What to work on — What is needed is an exact copy of the records below, without the pictures.

------------------------------------------------------------------------

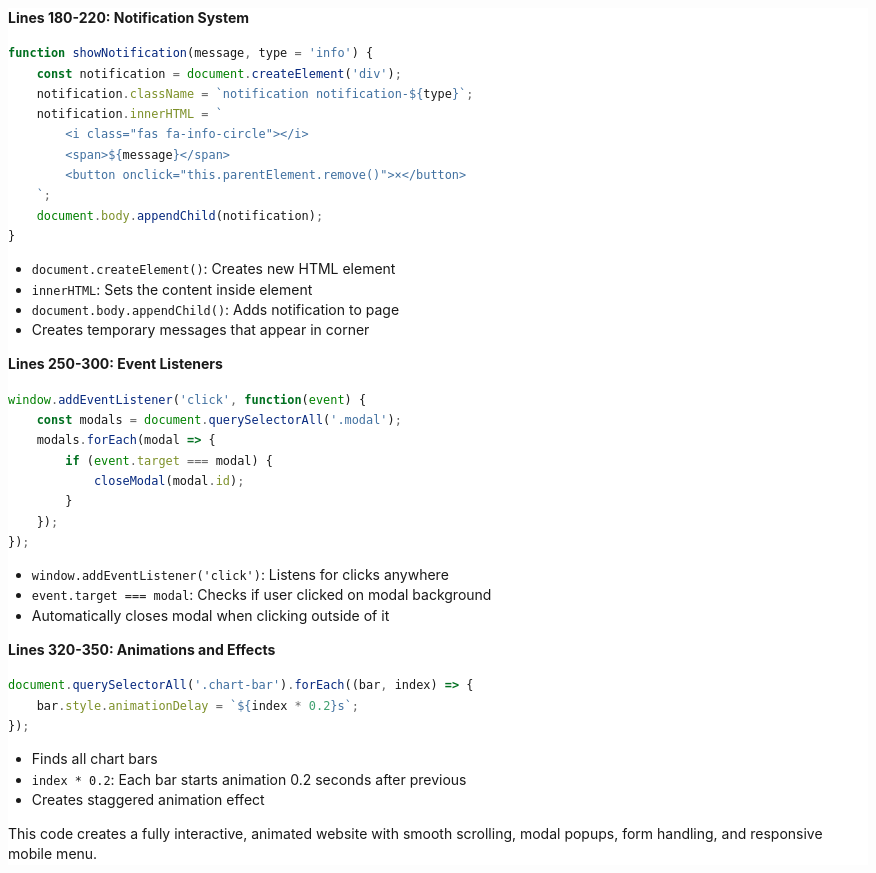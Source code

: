**Lines 180-220: Notification System**
```javascript
function showNotification(message, type = 'info') {
    const notification = document.createElement('div');
    notification.className = `notification notification-${type}`;
    notification.innerHTML = `
        <i class="fas fa-info-circle"></i>
        <span>${message}</span>
        <button onclick="this.parentElement.remove()">×</button>
    `;
    document.body.appendChild(notification);
}
```
- `document.createElement()`: Creates new HTML element
- `innerHTML`: Sets the content inside element
- `document.body.appendChild()`: Adds notification to page
- Creates temporary messages that appear in corner

**Lines 250-300: Event Listeners**
```javascript
window.addEventListener('click', function(event) {
    const modals = document.querySelectorAll('.modal');
    modals.forEach(modal => {
        if (event.target === modal) {
            closeModal(modal.id);
        }
    });
});
```
- `window.addEventListener('click')`: Listens for clicks anywhere
- `event.target === modal`: Checks if user clicked on modal background
- Automatically closes modal when clicking outside of it

**Lines 320-350: Animations and Effects**
```javascript
document.querySelectorAll('.chart-bar').forEach((bar, index) => {
    bar.style.animationDelay = `${index * 0.2}s`;
});
```
- Finds all chart bars
- `index * 0.2`: Each bar starts animation 0.2 seconds after previous
- Creates staggered animation effect

This code creates a fully interactive, animated website with smooth scrolling, modal popups, form handling, and responsive mobile menu.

------------------------------------------------------------------------

Exercise output —
Source code

:**Lines 180-220: Notification System**
```javascript
function showNotification(message, type = 'info') {
    const notification = document.createElement('div');
    notification.className = `notification notification-${type}`;
    notification.innerHTML = `
        <i class="fas fa-info-circle"></i>
        <span>${message}</span>
        <button onclick="this.parentElement.remove()">×</button>
    `;
    document.body.appendChild(notification);
}
```
- `document.createElement()`: Creates new HTML element
- `innerHTML`: Sets the content inside element
- `document.body.appendChild()`: Adds notification to page
- Creates temporary messages that appear in corner

**Lines 250-300: Event Listeners**
```javascript
window.addEventListener('click', function(event) {
    const modals = document.querySelectorAll('.modal');
    modals.forEach(modal => {
        if (event.target === modal) {
            closeModal(modal.id);
        }
    });
});
```
- `window.addEventListener('click')`: Listens for clicks anywhere
- `event.target === modal`: Checks if user clicked on modal background
- Automatically closes modal when clicking outside of it

**Lines 320-350: Animations and Effects**
```javascript
document.querySelectorAll('.chart-bar').forEach((bar, index) => {
    bar.style.animationDelay = `${index * 0.2}s`;
});
```
- Finds all chart bars
- `index * 0.2`: Each bar starts animation 0.2 seconds after previous
- Creates staggered animation effect

This code creates a fully interactive, animated website with smooth scrolling, modal popups, form handling, and responsive mobile menu.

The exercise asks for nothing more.